Better safe than sorry: Arizona school zones aim to provide safe crossings


Better safe than sorry: Arizona school zones aim to provide safe crossings

Better safe than sorry: Arizona school zones aim to provide safe crossings

August 16, 2011

By Kohinoor Kar and Mike Cynecki, Guest Bloggers

The need for pedestrian and bicyclist safety at schools, especially involving young students, cannot be overemphasized. While federal, state and local agencies are encouraging fit and healthy lifestyles by promoting walking and biking to school, the safety of these children should be our highest priority.

Arizona has been a leader in providing a system for safe school crossings, and there is some important information motorists should know while driving around schools in our communities.

Arizona has a unique way to establish low-speed school zone crossings. The system was first established in 1950 through adoption of Arizona Revised Statutes (ARS) 28-797. This state law provides a uniform application of 15 mph school zone traffic control that can only be used for elementary and middle schools (kindergarten through eighth grades) in Arizona at authorized school crossings meeting certain minimum criteria.

Rules of the school zone …

  • The 15 mph school zones cannot be used at crosswalks that are controlled by STOP signs or traffic signals.
  • The state law provides for the use of portable signs and yellow crosswalk markings, and the 15 mph provision is only in effect when the portable signs are placed in the street.
  • The school zone signs are placed and removed by crossing guards or school employees under a special operating agreement between the school district and the traffic agency that controls the roadway, and can only be used for legitimate school crossing activities during a normal school day.
  • Each 15 mph school zone is preceded by a permanent fluorescent yellow-green pentagon-shaped advance school warning sign showing two walking school children.
  • The first portable sign placed in the street states, “NO PASSING, 15 MPH, FINES DOUBLED, SCHOOL IN SESSION,” which is located about 75 to 300 feet in advance of the yellow crosswalk depending on the non-school posted speed limit. This portable sign is placed at the location where the 15 mph speed limit begins. Furthermore, motorists cannot pass any other slower or stopped vehicles between the first portable 15 mph sign to the yellow crosswalk. At the yellow crosswalk, a different portable sign exists which states, “STOP WHEN CHILDREN IN CROSSWALK.”

A few guidelines …

Unlike white crosswalks where drivers are required to “yield and stop if necessary” to pedestrians crossing on their half of the street, ARS 28-797 requires all drivers to stop if anyone (including children, adults or crossing guards) are present anywhere within the yellow school crosswalk when the portable signs are in the street. After all pedestrians exit the yellow crosswalk, drivers may proceed.

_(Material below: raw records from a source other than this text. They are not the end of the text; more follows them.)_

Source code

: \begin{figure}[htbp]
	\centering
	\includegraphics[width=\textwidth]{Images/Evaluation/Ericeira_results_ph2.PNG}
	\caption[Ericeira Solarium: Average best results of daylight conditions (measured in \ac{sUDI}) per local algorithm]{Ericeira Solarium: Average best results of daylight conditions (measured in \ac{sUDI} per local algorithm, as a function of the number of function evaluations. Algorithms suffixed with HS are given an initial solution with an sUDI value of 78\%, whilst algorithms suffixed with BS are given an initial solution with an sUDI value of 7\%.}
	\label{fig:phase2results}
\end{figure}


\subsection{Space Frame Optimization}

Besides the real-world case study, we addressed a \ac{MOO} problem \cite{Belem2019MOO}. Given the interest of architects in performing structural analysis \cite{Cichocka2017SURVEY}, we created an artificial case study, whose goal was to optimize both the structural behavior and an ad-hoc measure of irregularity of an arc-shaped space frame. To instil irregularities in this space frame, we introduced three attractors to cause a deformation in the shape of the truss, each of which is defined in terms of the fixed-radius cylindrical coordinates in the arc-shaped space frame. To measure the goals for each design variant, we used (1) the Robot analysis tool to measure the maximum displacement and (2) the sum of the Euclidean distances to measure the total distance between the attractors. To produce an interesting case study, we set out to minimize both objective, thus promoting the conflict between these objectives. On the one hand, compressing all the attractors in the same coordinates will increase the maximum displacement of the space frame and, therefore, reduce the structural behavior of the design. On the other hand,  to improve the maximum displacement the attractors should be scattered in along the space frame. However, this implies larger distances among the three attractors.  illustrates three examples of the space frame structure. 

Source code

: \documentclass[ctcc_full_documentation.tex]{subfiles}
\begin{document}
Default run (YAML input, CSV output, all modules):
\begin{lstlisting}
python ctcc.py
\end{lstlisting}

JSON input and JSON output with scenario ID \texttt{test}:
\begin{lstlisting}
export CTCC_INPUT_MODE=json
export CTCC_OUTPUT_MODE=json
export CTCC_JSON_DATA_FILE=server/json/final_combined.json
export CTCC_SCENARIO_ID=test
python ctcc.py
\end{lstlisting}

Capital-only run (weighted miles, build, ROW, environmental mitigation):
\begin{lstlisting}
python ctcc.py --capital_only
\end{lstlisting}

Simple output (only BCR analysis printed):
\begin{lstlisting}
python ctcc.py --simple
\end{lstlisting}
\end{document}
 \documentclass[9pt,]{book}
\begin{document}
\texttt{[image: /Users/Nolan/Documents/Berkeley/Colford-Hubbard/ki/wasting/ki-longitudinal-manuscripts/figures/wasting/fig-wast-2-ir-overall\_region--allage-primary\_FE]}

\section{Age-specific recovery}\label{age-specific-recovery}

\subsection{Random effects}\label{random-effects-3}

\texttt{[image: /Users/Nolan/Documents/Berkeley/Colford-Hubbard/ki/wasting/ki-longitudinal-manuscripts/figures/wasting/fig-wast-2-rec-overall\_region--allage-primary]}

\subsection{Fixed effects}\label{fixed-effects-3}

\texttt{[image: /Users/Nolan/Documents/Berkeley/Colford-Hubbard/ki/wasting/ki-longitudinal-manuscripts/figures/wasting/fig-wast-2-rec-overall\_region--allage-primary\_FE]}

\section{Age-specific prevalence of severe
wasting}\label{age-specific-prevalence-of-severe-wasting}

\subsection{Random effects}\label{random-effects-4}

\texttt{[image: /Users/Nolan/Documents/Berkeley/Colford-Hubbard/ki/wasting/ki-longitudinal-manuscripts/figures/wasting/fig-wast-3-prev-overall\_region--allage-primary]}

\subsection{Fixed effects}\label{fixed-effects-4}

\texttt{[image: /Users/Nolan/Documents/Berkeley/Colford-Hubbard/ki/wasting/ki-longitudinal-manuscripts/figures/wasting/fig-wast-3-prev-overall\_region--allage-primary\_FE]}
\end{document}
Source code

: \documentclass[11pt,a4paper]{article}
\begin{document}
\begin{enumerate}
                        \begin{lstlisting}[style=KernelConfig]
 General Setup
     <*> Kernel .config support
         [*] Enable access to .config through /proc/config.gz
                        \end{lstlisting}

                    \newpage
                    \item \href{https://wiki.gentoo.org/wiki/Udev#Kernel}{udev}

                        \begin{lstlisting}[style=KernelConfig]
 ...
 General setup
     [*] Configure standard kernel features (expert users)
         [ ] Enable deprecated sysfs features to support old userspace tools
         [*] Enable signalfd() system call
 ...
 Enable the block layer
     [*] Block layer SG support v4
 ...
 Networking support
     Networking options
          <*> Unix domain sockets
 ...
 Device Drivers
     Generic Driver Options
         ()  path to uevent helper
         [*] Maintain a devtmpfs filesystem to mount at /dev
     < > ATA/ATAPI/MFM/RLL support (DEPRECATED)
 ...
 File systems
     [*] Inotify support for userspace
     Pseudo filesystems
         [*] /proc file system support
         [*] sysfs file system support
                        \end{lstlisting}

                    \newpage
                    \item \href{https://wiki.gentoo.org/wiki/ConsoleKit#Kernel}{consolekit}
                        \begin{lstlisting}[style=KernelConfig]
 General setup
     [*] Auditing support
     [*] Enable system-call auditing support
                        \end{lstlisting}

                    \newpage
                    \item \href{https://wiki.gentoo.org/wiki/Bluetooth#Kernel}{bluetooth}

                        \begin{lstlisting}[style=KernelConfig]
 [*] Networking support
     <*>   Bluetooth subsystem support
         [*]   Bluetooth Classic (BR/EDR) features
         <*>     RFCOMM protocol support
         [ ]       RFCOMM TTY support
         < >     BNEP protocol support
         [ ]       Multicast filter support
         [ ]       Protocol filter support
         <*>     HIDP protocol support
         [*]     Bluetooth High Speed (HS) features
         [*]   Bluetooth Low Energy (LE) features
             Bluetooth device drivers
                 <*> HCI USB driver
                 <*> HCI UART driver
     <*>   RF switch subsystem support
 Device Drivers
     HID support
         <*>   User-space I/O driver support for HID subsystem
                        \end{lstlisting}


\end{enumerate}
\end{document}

Motorists should be very careful while driving near 15 mph school zone crosswalks, especially when the crossing guards are placing or removing the portable signs from the street. The crossing guards are most vulnerable during these times.

In addition, motorists need to be careful any time while driving in neighborhoods near schools or school crossings, especially during the start and end times of the school day. Motorists also need to be careful around school buses and cannot pass them in either direction if they are displaying their STOP paddle while stopped to pick up or drop off students.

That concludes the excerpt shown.